**Data extracted from a collection:**

---+---

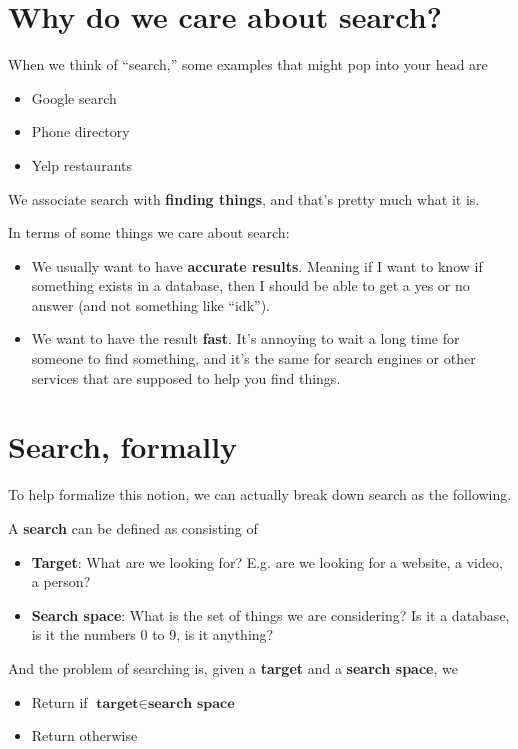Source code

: \documentclass{article}
\begin{document}
\maketitle

\section{Why do we care about search?}

When we think of ``search,'' some examples that might pop into your head are 
\begin{itemize}
    \item Google search
    \item Phone directory
    \item Yelp restaurants
\end{itemize}

We associate search with \textbf{finding things}, and that's pretty much what it is.

In terms of some things we care about search: 
\begin{itemize}
    \item We usually want to have \textbf{accurate results}. Meaning if I want to know if something exists in a database, then I should be able to get a yes or no answer (and not something like ``idk'').
    \item We want to have the result \textbf{fast}. It's annoying to wait a long time for someone to find something, and it's the same for search engines or other services that are supposed to help you find things.
\end{itemize}

\section{Search, formally}

To help formalize this notion, we can actually break down search as the following.

\begin{definition}
    A \textbf{search} can be defined as consisting of 
    \begin{itemize}
        \item \textbf{Target}: What are we looking for? E.g. are we looking for a website, a video, a person?
        \item \textbf{Search space}: What is the set of things we are considering? Is it a database, is it the numbers 0 to 9, is it anything?
    \end{itemize}
    And the problem of searching is, given a \textbf{target} and a \textbf{search space}, we 
    \begin{itemize}
        \item Return  if $\textbf{target} \in \textbf{search space}$
        \item Return  otherwise
    \end{itemize}
\end{definition}
\end{document}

---+---

**Requirement:** The lines to return are those in the entries above that hold "care".

**Written answer:**
\section{Why do we care about search?}
In terms of some things we care about search: 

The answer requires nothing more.